[TRY IT]
Please show every line from the entries that carries the word "búsqueda".

[DATA SHOWN]
-=-=-=-=-

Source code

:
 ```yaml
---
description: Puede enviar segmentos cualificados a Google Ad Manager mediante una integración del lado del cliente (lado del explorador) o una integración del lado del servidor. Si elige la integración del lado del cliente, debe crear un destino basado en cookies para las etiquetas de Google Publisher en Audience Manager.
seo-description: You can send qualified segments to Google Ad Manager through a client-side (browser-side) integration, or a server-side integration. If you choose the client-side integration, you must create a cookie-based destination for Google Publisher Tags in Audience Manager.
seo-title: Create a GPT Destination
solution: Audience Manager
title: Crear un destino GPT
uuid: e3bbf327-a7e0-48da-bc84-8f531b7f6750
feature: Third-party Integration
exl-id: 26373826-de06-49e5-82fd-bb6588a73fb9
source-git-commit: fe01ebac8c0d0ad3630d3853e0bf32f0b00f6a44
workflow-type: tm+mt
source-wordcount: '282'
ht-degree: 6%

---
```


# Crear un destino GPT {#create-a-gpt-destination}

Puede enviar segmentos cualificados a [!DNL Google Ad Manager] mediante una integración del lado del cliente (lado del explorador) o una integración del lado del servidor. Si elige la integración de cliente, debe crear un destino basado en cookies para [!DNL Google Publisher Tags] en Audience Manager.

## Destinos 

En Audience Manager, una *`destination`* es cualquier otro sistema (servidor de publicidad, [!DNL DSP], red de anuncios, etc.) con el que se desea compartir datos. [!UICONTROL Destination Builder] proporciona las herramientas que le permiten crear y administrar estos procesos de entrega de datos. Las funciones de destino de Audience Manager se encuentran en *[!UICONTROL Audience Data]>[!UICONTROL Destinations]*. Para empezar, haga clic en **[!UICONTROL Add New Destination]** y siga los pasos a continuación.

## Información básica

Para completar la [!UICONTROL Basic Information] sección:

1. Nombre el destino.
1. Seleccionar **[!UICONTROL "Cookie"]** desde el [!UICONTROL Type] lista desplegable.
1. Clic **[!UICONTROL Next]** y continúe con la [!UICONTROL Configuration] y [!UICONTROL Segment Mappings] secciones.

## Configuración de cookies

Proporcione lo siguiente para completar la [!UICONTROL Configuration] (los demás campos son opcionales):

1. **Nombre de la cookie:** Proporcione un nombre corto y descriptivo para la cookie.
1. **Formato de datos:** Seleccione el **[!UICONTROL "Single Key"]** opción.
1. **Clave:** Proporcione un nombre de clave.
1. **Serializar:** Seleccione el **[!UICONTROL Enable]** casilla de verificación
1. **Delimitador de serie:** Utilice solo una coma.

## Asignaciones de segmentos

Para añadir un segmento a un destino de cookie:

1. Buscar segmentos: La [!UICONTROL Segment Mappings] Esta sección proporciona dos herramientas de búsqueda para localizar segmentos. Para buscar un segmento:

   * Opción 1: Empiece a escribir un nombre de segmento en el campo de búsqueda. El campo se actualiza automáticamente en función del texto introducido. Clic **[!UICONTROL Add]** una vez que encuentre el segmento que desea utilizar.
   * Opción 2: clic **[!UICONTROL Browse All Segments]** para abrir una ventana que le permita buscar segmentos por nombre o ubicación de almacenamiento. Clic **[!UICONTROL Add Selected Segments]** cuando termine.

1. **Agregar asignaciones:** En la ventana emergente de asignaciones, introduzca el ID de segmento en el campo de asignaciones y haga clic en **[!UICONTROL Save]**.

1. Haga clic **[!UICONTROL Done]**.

-=-=-=-=-

[RESPONSE TO THIS EXERCISE]
1. Buscar segmentos: La [!UICONTROL Segment Mappings] Esta sección proporciona dos herramientas de búsqueda para localizar segmentos. Para buscar un segmento:
   * Opción 1: Empiece a escribir un nombre de segmento en el campo de búsqueda. El campo se actualiza automáticamente en función del texto introducido. Clic **[!UICONTROL Add]** una vez que encuentre el segmento que desea utilizar.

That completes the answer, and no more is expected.